▸ **AVAILABLE DATA**
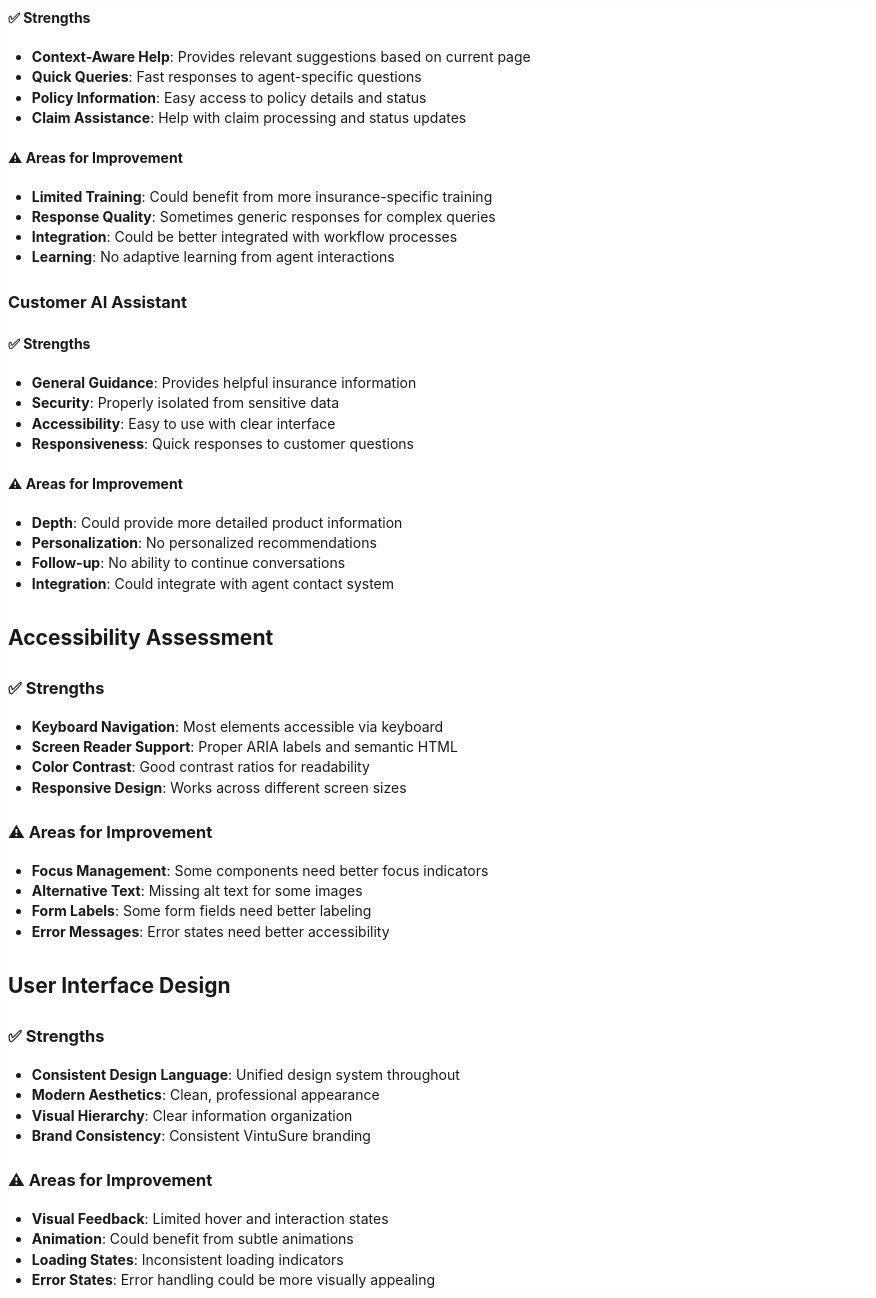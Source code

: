 #### ✅ Strengths
- **Context-Aware Help**: Provides relevant suggestions based on current page
- **Quick Queries**: Fast responses to agent-specific questions
- **Policy Information**: Easy access to policy details and status
- **Claim Assistance**: Help with claim processing and status updates

#### ⚠️ Areas for Improvement
- **Limited Training**: Could benefit from more insurance-specific training
- **Response Quality**: Sometimes generic responses for complex queries
- **Integration**: Could be better integrated with workflow processes
- **Learning**: No adaptive learning from agent interactions

### Customer AI Assistant

#### ✅ Strengths
- **General Guidance**: Provides helpful insurance information
- **Security**: Properly isolated from sensitive data
- **Accessibility**: Easy to use with clear interface
- **Responsiveness**: Quick responses to customer questions

#### ⚠️ Areas for Improvement
- **Depth**: Could provide more detailed product information
- **Personalization**: No personalized recommendations
- **Follow-up**: No ability to continue conversations
- **Integration**: Could integrate with agent contact system

## Accessibility Assessment

### ✅ Strengths
- **Keyboard Navigation**: Most elements accessible via keyboard
- **Screen Reader Support**: Proper ARIA labels and semantic HTML
- **Color Contrast**: Good contrast ratios for readability
- **Responsive Design**: Works across different screen sizes

### ⚠️ Areas for Improvement
- **Focus Management**: Some components need better focus indicators
- **Alternative Text**: Missing alt text for some images
- **Form Labels**: Some form fields need better labeling
- **Error Messages**: Error states need better accessibility

## User Interface Design

### ✅ Strengths
- **Consistent Design Language**: Unified design system throughout
- **Modern Aesthetics**: Clean, professional appearance
- **Visual Hierarchy**: Clear information organization
- **Brand Consistency**: Consistent VintuSure branding

### ⚠️ Areas for Improvement
- **Visual Feedback**: Limited hover and interaction states
- **Animation**: Could benefit from subtle animations
- **Loading States**: Inconsistent loading indicators
- **Error States**: Error handling could be more visually appealing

▸ **PROBLEM STATEMENT**
Omit the pictures. Output every record above word for word.

▸ **EXERCISE SOLUTION**
Source code

: #### ✅ Strengths
- **Context-Aware Help**: Provides relevant suggestions based on current page
- **Quick Queries**: Fast responses to agent-specific questions
- **Policy Information**: Easy access to policy details and status
- **Claim Assistance**: Help with claim processing and status updates

#### ⚠️ Areas for Improvement
- **Limited Training**: Could benefit from more insurance-specific training
- **Response Quality**: Sometimes generic responses for complex queries
- **Integration**: Could be better integrated with workflow processes
- **Learning**: No adaptive learning from agent interactions

### Customer AI Assistant

#### ✅ Strengths
- **General Guidance**: Provides helpful insurance information
- **Security**: Properly isolated from sensitive data
- **Accessibility**: Easy to use with clear interface
- **Responsiveness**: Quick responses to customer questions

#### ⚠️ Areas for Improvement
- **Depth**: Could provide more detailed product information
- **Personalization**: No personalized recommendations
- **Follow-up**: No ability to continue conversations
- **Integration**: Could integrate with agent contact system

## Accessibility Assessment

### ✅ Strengths
- **Keyboard Navigation**: Most elements accessible via keyboard
- **Screen Reader Support**: Proper ARIA labels and semantic HTML
- **Color Contrast**: Good contrast ratios for readability
- **Responsive Design**: Works across different screen sizes

### ⚠️ Areas for Improvement
- **Focus Management**: Some components need better focus indicators
- **Alternative Text**: Missing alt text for some images
- **Form Labels**: Some form fields need better labeling
- **Error Messages**: Error states need better accessibility

## User Interface Design

### ✅ Strengths
- **Consistent Design Language**: Unified design system throughout
- **Modern Aesthetics**: Clean, professional appearance
- **Visual Hierarchy**: Clear information organization
- **Brand Consistency**: Consistent VintuSure branding

### ⚠️ Areas for Improvement
- **Visual Feedback**: Limited hover and interaction states
- **Animation**: Could benefit from subtle animations
- **Loading States**: Inconsistent loading indicators
- **Error States**: Error handling could be more visually appealing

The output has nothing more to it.